2021: The Biden Administration announced that they were backing President Trump’s decision to remove protections for Gray Wolves despite an estimated population decline of 27% - 33% in Wisconsin after the February 2021 hunts and credible reports of wolf pups being slaughtered in their dens in Idaho in summer 2021. On September 15, the Department of Interior determined the deteriorating situation in the Northern Rocky Mountain Region warranted a status review but failed to temporarily relist the wolves thereby, greenlighting the continued slaughter of wolves in the interim. 

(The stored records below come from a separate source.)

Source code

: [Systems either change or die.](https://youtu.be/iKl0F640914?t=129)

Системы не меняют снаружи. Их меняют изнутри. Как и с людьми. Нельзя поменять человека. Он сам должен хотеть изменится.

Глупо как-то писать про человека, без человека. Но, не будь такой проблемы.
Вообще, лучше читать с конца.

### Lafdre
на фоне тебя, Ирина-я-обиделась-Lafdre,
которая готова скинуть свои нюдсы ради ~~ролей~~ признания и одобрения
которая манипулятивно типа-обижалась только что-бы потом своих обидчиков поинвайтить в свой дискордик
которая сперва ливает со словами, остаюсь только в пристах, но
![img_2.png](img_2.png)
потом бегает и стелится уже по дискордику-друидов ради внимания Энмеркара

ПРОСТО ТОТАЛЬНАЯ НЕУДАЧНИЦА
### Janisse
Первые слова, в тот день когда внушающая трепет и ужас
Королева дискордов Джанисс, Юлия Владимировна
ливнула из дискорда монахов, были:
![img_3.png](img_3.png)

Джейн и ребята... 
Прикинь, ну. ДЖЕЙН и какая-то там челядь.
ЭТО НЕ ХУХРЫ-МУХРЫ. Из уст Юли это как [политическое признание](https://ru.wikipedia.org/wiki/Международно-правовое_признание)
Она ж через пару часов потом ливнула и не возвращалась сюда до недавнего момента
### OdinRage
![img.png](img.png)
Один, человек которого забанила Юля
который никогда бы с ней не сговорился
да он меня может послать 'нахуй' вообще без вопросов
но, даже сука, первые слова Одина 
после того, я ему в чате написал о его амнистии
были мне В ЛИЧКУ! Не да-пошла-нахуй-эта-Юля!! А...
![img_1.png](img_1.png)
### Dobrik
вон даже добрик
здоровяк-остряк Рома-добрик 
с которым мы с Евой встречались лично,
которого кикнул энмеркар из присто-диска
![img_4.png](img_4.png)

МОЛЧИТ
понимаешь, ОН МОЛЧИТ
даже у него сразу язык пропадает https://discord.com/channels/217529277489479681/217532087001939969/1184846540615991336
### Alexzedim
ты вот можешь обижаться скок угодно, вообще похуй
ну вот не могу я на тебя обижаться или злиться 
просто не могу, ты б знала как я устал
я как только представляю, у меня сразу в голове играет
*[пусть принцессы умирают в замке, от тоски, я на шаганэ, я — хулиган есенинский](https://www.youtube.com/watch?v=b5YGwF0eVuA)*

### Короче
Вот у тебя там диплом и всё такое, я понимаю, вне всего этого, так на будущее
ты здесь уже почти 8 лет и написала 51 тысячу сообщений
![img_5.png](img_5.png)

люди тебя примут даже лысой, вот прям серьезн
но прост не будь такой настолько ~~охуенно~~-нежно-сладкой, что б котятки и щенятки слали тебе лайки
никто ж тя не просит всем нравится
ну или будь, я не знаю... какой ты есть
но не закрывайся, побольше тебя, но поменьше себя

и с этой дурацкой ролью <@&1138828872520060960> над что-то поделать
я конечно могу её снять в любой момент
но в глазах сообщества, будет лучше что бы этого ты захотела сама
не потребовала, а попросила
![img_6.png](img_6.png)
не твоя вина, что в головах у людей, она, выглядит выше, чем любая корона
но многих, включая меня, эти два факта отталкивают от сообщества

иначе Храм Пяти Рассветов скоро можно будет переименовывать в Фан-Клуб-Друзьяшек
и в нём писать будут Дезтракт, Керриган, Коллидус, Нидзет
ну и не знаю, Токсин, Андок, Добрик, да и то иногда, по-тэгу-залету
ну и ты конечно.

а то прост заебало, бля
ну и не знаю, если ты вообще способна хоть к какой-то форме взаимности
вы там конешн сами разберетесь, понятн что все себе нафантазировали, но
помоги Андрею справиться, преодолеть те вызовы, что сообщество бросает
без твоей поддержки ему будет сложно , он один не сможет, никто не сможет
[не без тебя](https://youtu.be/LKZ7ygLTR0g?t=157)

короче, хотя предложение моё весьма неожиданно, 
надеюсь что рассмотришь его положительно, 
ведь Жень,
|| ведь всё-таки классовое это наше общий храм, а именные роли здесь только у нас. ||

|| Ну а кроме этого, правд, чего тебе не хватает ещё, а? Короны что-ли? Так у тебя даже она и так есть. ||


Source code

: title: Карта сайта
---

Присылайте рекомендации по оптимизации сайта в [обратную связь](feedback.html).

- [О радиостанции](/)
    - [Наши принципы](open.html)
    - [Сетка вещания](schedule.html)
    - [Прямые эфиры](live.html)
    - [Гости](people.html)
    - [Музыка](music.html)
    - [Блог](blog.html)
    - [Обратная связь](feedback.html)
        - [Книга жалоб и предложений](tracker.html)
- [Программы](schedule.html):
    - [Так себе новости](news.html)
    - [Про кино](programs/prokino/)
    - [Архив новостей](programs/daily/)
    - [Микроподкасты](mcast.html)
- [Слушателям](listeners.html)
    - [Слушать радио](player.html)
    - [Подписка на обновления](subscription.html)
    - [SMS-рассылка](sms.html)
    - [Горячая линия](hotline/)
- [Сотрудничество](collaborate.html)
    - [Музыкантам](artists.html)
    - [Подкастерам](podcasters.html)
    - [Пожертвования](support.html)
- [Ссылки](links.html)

2022: On February 10, a federal judge restored protections to wolves in much of the contiguous U.S., but not to wolves in the Northern Rocky Mountain Region (where we see over 80% of the killings).  


Now is the time for President Biden and Interior Secretary Haaland to take action and restore federal protection to the Gray Wolf in the Rocky Mountains.

Where Hunts Are Happening

IDAHO

Idaho passed legislation in the spring of 2021 that incentivizes and sanctions the slaughter of 90% of Idaho’s wolf population using a variety of cruel tactics like chasing wolves with dogs and automobiles until they tire out.

The new laws went into effect in Idaho on July. In addition to ongoing private hunts, the USDA's Wildlife Services has slaughtered wolf pups. The Foundation for Wildlife Management has been using state funds to distribute bounties to hunters that successfully kill wolves. This season, 266 wolves have already been massacred in Idaho.

MONTANA

In Montana, the state government has sanctioned the killing of up to 85% of its wolf population starting in fall 2021.

The new laws allow for the use of choke-hold snares and extend trapping and hunting further into breeding season. This past year, Montana Governor Gianforte personally slaughtered a Yellowstone wolf in violation of state law and was given a warning by state agencies. So far 237 wolves have been confirmed to have been killed in Montana, including 25 Yellowstone wolves around the boundary of the park. Hunting on the border of Yellowstone National Park (Region 3) closed on February 17, after hunters hit the quota of 82 wolves killed in the region (yet 85 wolves have been killed to date).

WYOMING

Since 2017, wolf hunts have decimated Wyoming’s wolf population.  During the 2020 hunt, 119 wolves died in Wyoming. Only 327 wolves now remain in the state.

Nevertheless, Wyoming is allowing a virtually unregulated hunt in 2021. In 85% of the state -- including regions that border Yellowstone National Park and Grand Teton National Park -- hunters can slaughter wolves using “whatever means necessary,” including snares, explosives, and ATVS to capture and kill the animals.